Helixer: ab initio prediction of primary eukaryotic gene models combining deep learning and a hidden Markov model

Table of Contents

Overview of Helixer

Helixer is a deep learning-based framework for eukaryotic gene annotation directly from genomic DNA. It uses a sequence to label neural network that predicts base-wise genomic features including coding regions, untranslated regions (UTRs) and intron–exon boundaries based solely on nucleotide sequence. The architecture integrates convolutional and recurrent layers to capture both local sequence motifs and long-range dependencies, followed by a biologically informed decoding step that assembles coherent gene models. Trained end-to-end on high-quality reference annotations, Helixer generalizes across species without requiring transcriptomic or homology-based evidence. This design enables consistent annotations while minimizing manual curation, providing a scalable solution for annotating newly sequenced genomes and supporting large-scale comparative genomics.

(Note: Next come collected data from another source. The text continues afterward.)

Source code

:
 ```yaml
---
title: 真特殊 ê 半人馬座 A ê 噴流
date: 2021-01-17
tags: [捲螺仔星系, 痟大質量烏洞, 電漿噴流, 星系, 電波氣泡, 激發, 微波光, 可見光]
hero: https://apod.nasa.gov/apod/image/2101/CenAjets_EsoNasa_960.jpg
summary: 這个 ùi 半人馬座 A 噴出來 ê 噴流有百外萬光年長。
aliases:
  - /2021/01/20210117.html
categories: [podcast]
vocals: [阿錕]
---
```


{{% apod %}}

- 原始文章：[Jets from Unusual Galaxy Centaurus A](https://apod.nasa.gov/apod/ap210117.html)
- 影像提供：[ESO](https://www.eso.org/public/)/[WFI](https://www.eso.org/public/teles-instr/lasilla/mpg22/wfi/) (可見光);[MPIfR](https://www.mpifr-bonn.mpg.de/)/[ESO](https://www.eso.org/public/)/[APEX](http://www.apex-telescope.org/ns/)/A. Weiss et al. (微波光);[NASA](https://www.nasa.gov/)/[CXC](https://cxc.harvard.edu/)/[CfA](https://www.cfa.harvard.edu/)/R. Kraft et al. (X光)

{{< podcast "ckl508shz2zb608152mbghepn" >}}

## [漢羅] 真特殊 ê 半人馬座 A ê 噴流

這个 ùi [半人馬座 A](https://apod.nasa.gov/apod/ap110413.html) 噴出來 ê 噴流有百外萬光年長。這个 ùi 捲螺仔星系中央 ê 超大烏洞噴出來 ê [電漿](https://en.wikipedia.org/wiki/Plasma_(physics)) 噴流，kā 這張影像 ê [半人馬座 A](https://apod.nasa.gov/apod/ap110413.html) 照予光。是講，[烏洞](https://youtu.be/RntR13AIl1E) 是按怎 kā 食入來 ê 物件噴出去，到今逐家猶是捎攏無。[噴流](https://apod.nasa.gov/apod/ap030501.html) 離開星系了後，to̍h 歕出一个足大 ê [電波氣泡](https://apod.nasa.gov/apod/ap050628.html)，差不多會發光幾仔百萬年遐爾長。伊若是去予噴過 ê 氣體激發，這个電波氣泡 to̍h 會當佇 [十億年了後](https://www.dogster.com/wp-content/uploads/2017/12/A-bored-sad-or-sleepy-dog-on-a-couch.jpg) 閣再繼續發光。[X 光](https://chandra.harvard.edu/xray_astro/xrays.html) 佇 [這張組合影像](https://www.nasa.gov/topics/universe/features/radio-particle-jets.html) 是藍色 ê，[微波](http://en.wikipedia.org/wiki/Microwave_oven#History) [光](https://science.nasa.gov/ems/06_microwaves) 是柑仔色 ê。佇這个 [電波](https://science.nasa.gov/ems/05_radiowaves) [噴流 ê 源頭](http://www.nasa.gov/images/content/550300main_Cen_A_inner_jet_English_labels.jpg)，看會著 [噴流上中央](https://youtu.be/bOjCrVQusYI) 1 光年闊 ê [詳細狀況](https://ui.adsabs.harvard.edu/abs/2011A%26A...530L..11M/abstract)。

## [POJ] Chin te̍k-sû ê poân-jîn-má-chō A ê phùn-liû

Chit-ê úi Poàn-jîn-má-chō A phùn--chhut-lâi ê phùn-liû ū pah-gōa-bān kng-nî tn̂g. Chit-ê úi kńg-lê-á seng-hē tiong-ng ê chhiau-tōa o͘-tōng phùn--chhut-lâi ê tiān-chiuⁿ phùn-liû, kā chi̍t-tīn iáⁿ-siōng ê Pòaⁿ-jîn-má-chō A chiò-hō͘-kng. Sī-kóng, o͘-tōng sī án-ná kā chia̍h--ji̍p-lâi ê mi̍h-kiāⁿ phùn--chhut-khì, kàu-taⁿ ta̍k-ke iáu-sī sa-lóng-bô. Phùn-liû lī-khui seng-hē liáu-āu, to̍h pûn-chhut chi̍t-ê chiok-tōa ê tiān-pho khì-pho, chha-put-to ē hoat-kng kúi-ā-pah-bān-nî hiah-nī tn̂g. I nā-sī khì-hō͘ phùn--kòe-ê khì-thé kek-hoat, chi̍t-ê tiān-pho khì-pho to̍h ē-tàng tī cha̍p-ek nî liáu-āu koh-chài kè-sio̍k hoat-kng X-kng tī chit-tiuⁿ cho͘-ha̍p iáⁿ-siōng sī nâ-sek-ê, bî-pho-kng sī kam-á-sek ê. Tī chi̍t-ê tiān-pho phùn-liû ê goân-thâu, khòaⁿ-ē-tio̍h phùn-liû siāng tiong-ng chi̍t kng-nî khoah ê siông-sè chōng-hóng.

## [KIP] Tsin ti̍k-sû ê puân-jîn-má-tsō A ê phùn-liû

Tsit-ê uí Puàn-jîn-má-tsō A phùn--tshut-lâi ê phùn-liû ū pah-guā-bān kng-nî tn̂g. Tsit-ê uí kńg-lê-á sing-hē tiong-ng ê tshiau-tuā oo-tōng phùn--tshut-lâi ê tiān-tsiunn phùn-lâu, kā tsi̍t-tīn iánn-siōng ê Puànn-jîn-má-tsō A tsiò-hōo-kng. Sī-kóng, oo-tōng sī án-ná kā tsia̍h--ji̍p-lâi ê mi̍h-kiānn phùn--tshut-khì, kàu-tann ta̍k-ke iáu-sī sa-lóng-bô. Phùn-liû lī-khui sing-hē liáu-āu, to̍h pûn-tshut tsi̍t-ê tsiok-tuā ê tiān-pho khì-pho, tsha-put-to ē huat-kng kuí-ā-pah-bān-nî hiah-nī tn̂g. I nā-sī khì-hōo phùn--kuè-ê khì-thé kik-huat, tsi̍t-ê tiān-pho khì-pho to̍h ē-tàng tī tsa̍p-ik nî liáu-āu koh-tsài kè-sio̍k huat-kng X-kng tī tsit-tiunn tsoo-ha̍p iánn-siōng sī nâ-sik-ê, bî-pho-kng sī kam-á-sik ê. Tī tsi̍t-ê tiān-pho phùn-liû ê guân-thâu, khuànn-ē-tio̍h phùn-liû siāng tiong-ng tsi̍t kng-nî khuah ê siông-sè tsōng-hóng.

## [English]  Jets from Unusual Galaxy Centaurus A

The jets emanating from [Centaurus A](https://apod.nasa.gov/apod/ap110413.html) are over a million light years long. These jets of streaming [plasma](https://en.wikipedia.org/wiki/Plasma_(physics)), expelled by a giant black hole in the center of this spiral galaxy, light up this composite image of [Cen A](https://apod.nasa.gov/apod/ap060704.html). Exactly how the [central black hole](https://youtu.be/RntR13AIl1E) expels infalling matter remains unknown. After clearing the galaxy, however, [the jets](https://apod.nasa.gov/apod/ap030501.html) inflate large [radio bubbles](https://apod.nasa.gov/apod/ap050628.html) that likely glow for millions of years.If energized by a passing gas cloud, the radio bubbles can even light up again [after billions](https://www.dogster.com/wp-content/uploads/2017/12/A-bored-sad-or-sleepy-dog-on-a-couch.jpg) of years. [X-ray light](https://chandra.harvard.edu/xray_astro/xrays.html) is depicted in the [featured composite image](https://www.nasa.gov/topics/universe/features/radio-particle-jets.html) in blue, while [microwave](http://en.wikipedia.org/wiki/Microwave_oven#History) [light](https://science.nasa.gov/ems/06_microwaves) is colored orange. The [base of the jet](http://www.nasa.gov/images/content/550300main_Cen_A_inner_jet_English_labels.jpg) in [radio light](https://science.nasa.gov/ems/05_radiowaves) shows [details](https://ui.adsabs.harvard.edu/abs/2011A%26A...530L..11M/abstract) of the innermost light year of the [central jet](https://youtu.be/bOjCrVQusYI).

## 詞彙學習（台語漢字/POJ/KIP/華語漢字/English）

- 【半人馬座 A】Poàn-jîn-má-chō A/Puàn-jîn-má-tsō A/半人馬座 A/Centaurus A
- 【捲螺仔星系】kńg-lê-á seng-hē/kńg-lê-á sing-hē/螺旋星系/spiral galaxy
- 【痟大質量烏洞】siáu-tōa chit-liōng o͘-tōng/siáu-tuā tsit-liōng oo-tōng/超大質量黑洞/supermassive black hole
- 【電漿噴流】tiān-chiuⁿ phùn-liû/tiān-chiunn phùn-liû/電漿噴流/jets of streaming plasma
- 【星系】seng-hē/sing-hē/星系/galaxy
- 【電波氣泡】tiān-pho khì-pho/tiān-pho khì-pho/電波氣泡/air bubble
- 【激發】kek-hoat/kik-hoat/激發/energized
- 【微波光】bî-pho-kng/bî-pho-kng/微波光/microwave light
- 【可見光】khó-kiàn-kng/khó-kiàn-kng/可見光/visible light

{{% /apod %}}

The released Helixer models show state-of-the-art performance compared to existing ab initio gene calling tools and previous Helixer models

As our previous work²⁶ set the state of the art for base-wise predictions, we first compared the latest models to models trained with the hand-selected six (vertebrate) or nine (plant) species used previously, as well as to all intermittently released models (Supplementary Figs. 1–8 and Supplementary Tables 1–4). The best models released here (vertebrate_v0.3_m_0080, invertebrate_v0.3_m_0100, land_plant_v0.3_a_0080 and fungi_v0.3_a_0100), had the highest median Genic F1 for their phylogenetic target range, and showed a more balanced performance across said range, compared to other Helixer models. Nevertheless, no single model was consistently better for all species, so all plotted models are released to allow researchers to select the model likely to perform best for their species of interest.

While promising, the high base-wise performance of raw HelixerBW predictions does not necessarily imply that the performance is maintained through postprocessing. Therefore, we additionally computed the F1 for the phases (phase F1) (Supplementary Figs. 9–13 and Supplementary Table 5), the F1 for the subgenic classes (subgenic F1) (Supplementary Table 6) and the F1 for the genic classes (genic F1) (Supplementary Table 7) scores for the final gene models output by HelixerPost on the selected test species. Importantly, we see that predictions postprocessed via HelixerPost have very similar performance to the HelixerBW predictions, with a slight increase in 43 of 45 test species.

Additionally, we inferred gene models using two existing HMM tools, GeneMark-ES and—where trained models were available for the test species or a closely related species—AUGUSTUS. GeneMark-ES was used without repeat masking, while AUGUSTUS was used both with and without repeat masking.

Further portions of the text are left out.